'Alive', the new single from Antwerp trio BLUAI, started with guilt. Songwriter and guitarist Catherine Smet wrote it in the shadow of her grandmothers' deaths. Not just as an act of mourning, but as a reckoning with all the time she hadn't taken. The visits deferred, the conversations half-had, the presence that was never quite fully given. "The question becomes," the band reflect, "how many relationships, how many moments, slip through our fingers because we fail to live them fully, with the intensity they deserve?"
From that guilt came something less expected: a near-desperate urge to be here, fully, right now. 'Alive' moves between grief and appetite without resolving the distance between them. It's a song about the particular kind of restlessness that follows loss. The realization that you've been living at a remove from your own life, and the determination, however ragged, to stop.

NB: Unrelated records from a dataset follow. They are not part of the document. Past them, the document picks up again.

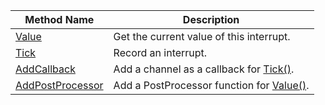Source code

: Method Name | Description
----------- | -----------
[Value](/components/board/#value) | Get the current value of this interrupt.
[Tick](/components/board/#tick) | Record an interrupt.
[AddCallback](/components/board/#addcallback) | Add a channel as a callback for [Tick()](/components/board/#tick).
[AddPostProcessor](/components/board/#addpostprocessor) | Add a PostProcessor function for [Value()](/components/board/#value).
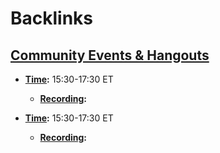 
# Backlinks
## [Community Events & Hangouts](<Community Events & Hangouts.md>)
- **[Time](<Time.md>):** 15:30-17:30 ET
    - **[Recording](<Recording.md>):**

- **[Time](<Time.md>):** 15:30-17:30 ET
    - **[Recording](<Recording.md>):**

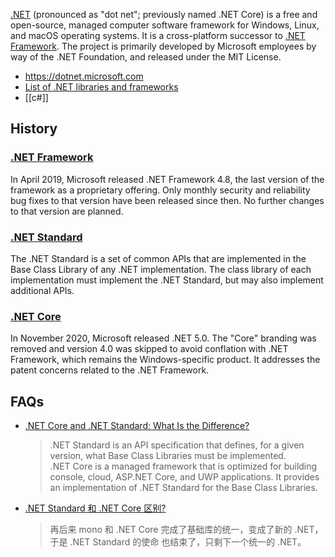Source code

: [.NET](https://en.wikipedia.org/wiki/.NET) (pronounced as "dot net"; previously named .NET Core) 
is a free and open-source, managed computer software framework for Windows, Linux, and macOS operating systems. 
It is a cross-platform successor to [.NET Framework](https://en.wikipedia.org/wiki/.NET_Framework). 
The project is primarily developed by Microsoft employees by way of the .NET Foundation, and released under the MIT License.

- https://dotnet.microsoft.com
- [List of .NET libraries and frameworks](https://en.wikipedia.org/wiki/List_of_.NET_libraries_and_frameworks)
- [[c#]]



## History

### [.NET Framework](https://en.wikipedia.org/wiki/.NET_Framework)
In April 2019, Microsoft released .NET Framework 4.8, the last version of the framework as a proprietary offering. 
Only monthly security and reliability bug fixes to that version have been released since then. 
No further changes to that version are planned.

### [.NET Standard](https://en.wikipedia.org/wiki/List_of_.NET_libraries_and_frameworks#.NET_Standard)
The .NET Standard is a set of common APIs that are implemented in the Base Class Library of any .NET implementation. 
The class library of each implementation must implement the .NET Standard, but may also implement additional APIs. 

### [.NET Core](https://en.wikipedia.org/wiki/.NET_Core)
In November 2020, Microsoft released .NET 5.0. 
The "Core" branding was removed and version 4.0 was skipped to avoid conflation with .NET Framework, which remains the Windows-specific product. 
It addresses the patent concerns related to the .NET Framework.



## FAQs
- [.NET Core and .NET Standard: What Is the Difference?](https://www.infoq.com/news/2017/10/dotnet-core-standard-difference/)
  > .NET Standard is an API specification that defines, for a given version, what Base Class Libraries must be implemented.  
  > .NET Core is a managed framework that is optimized for building console, cloud, ASP.NET Core, and UWP applications. It provides an implementation of .NET Standard for the Base Class Libraries.
- [.NET Standard 和 .NET Core 区别?](https://www.zhihu.com/question/64030110/answer/2429704845)
  > 再后来 mono 和 .NET Core 完成了基础库的统一，变成了新的 .NET，于是 .NET Standard 的使命 也结束了，只剩下一个统一的 .NET。
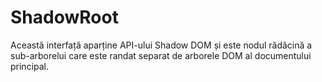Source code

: # ShadowRoot

Această interfață aparține API-ului Shadow DOM și este nodul rădăcină a sub-arborelui care este randat separat de arborele DOM al documentului principal.
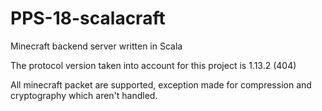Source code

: # PPS-18-scalacraft
Minecraft backend server written in Scala

The protocol version taken into account for this project is 1.13.2 (404)

All minecraft packet are supported, exception made for compression and cryptography which aren't handled.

The song carries that tension without spelling it out. There's room in it for different kinds of longing: the loss of someone gone, the loss of time wasted, the specific ache of queer heartbreak, and the band has kept that space open deliberately. What holds it together isn't a single reading but a single feeling: the hunger to be alive in a way you weren't before.
BLUAI have spent the past year playing to audiences far outside Belgium. Festival crowds in the UK, the Netherlands, Spain and Austria, club shows that have extended their reach well beyond what their debut album ‘Save It For Later’ (2024) first mapped out. That accumulated live experience shapes how 'Alive' sounds: direct, physical, a band that knows how a song needs to move in a room.
BLUAI play Pukkelpop in August and De Roma in Antwerp in 2027, and head out on a UK run in October supporting The Clockworks.